Symposium: Carolina Gold Rice
Thursday, 18 August, 2005-Saturday, 20 August, 7pm

Trident Technical College, The Charleston Museum, and Middleton Place

Teachers' Tour of Transatlantic Slave Trade-related sites in Charleston
Saturday, 15 October, 2005

Application Form (please print and mail)


Previous Events (Spring 2005)

Thursday February 17, 2005:

Avery Research Center for African American History and Culture
125 Bull Street

The program held a lively and wide-ranging roundtable discussion of the past, present, and future of Carolina Gold Rice in the Lowcountry. Spearheaded by representatives of the Carolina Gold Rice Foundation—including academics, historians, and rice growers—we discussed this grain’s place in shaping our past as well as the re-introduction and current production of Carolina Gold Rice in the Carolina and Georgia Lowcountry.

The mission of the Carolina Gold Rice Foundation is to advance the sustainable restoration and preservation of Carolina Gold rice and other heirloom grains and raise public awareness of the importance of historic ricelands and heirloom agriculture. The foundation encourages, supports and promotes educational and research activities focused on heirloom grains and serves as an information resource center to provide authentic documentation on heirloom grain culture and heritage.

Haiti Symposium

In recognition of the 200th anniversary of Haiti’s emergence as an independent state the CLAW program hosted a two-day symposium entitled “Haiti 201: Slavery, Struggle, Survival” on January 20-21, 2005. Following on from a series of films and discussions about Haiti in the early Fall and a visit from novelist Madison Smartt Bell in November, the symposium was designed as a kind of capstone event in the program’s efforts to give some context for recent events in Haiti such as the expulsion of President Jean-Bertrand Aristide and the response to hurricane Jeanne. The symposium was held in collaboration with the Avery Research Center for African American History and Culture, the John Rivers Communications Museum, and the Latin American and Caribbean Studies program at the College. The participation of the featured speakers, Nadine Dominique and Christine Cynn, was made possible by a generous grant from the Humanities Council, SC. Additional support came from the Women's Studies program and the Political Science department at the College of Charleston. The program is summarized below.
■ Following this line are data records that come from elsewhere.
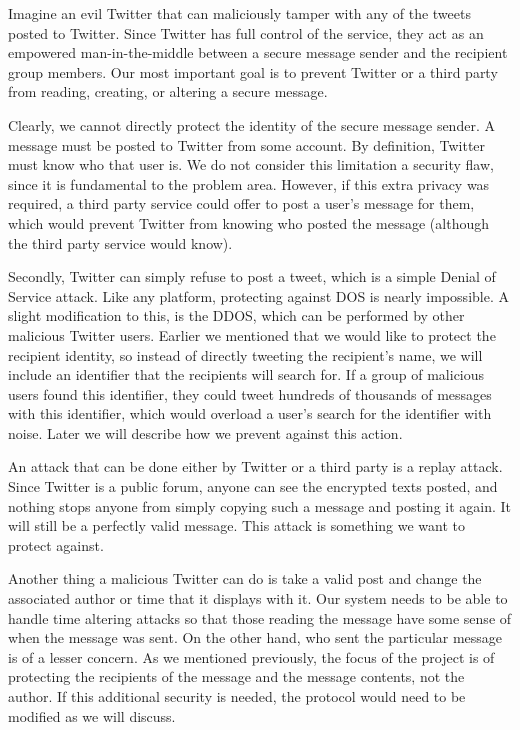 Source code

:\documentclass{article}
\begin{document}
Imagine an evil Twitter that can maliciously tamper with any of the tweets posted to Twitter. Since Twitter has full control of the service, they act as an empowered man-in-the-middle between a secure message sender and the recipient group members. Our most important goal is to prevent Twitter or a third party from reading, creating, or altering a secure message.

Clearly, we cannot directly protect the identity of the secure message sender. A message must be posted to Twitter from some account. By definition, Twitter must know who that user is. We do not consider this limitation a security flaw, since it is fundamental to the problem area. However, if this extra privacy was required, a third party service could offer to post a user's message for them, which would prevent Twitter from knowing who posted the message (although the third party service would know).

Secondly, Twitter can simply refuse to post a tweet, which is a simple Denial of Service attack. Like any platform, protecting against DOS is nearly impossible. A slight modification to this, is the DDOS, which can be performed by other malicious Twitter users. Earlier we mentioned that we would like to protect the recipient identity, so instead of directly tweeting the recipient's name, we will include an identifier that the recipients will search for. If a group of malicious users found this identifier, they could tweet hundreds of thousands of messages with this identifier, which would overload a user's search for the identifier with noise. Later we will describe how we prevent against this action.

An attack that can be done either by Twitter or a third party is a replay attack. Since Twitter is a public forum, anyone can see the encrypted texts posted, and nothing stops anyone from simply copying such a message and posting it again. It will still be a perfectly valid message. This attack is something we want to protect against.

Another thing a malicious Twitter can do is take a valid post and change the associated author or time that it displays with it. Our system needs to be able to handle time altering attacks so that those reading the message have some sense of when the message was sent. On the other hand, who sent the particular message is of a lesser concern. As we mentioned previously, the focus of the project is of protecting the recipients of the message and the message contents, not the author. If this additional security is needed, the protocol would need to be modified as we will discuss.
\end{document}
Thursday, January 20th, 6pm: The symposium opened with a public reception.

7pm: Screening of Christine Cynn’s Pote Mak Sonje, a documentary about the historic Raboteau trial in 2000. Film-maker Christine Cynn introduced the film and fielded questions after the screening.
Arnold Hall, Jewish Studies Building
96 Wentworth Street

Friday, January 21st
Daytime events at Avery Research Center for African American History and Culture

11am-1pm: Participants in the symposium attended the opening of a small exhibition of Haitian art and artifacts, followed by lunch at the Avery Research Center for African American History and Culture.

1:30-5:00 pm: In the afternoon we held two formal panel discussions, the first on aspects of Haitian culture, the second on Haitian politics and history . Invited panelists include sociologist Carolle Charles from Baruch College, literary scholar Jean Jonassaint from Duke University, Nadine Dominique representing the Eko Vwa Jean Dominique foundation, political scientists Percy Hintzen from Berkeley, Robert Fatton from the University of Virginia, and Michelle Karshan, former Press Secretary for Jean-Bertrand Aristide. We also invited representatives of local businesses, organizations, churches, and charities that have links with Haiti. The panel discussions were moderated by College of Charleston professors John Rashford (Sociology and Anthropology) and Hollis France (Political Science).

Friday Evening (Arnold Hall)

6pm: The evening's events opened with a public reception.

7 pm: The symposium wrapped up with a special screening of Jonathan Demme’s The Agronomist. Nadine Dominique, daughter of the assassinated Jean Dominique—the subject of the documentary—introduced the film and fielded questions after the showing.
Arnold Hall, Jewish Studies Building
96 Wentworth Street

The entire event was free and open to the public.

 

 

Special Event:

Preview: “Slavery in the Making of America”

The Carolina Lowcountry and Atlantic World Program, in partnership with the International Museum of African American History, the Old Slave Mart Museum and South Carolina ETV, announces the screening of the ETV project “Slavery in the Making of America.”

Monday, January 31, 2005, 6:00 pm, Charleston County Public Library

February 2-9, PBS will air the four part film series that examines the history of slavery in America from its earliest origins in South Carolina and Virginia to its dissolution and aftermath in the civil war era. We will be given a “sneak preview” of this important event with 30-45 minutes of clips from the series. Following the screening of these excerpts, a panel of scholars, all of whom participated in the making of the film, will be on hand to answer questions and discuss the significance of this project. Panelists include Professor Bernard Powers of the College of Charleston,
Marquetta Goodwine, Queen of the Gullah/Geechee Nation, Professor Marvin Dulaney of the Avery Institute and Professor W. Scott Poole, co-director of the CLAW program.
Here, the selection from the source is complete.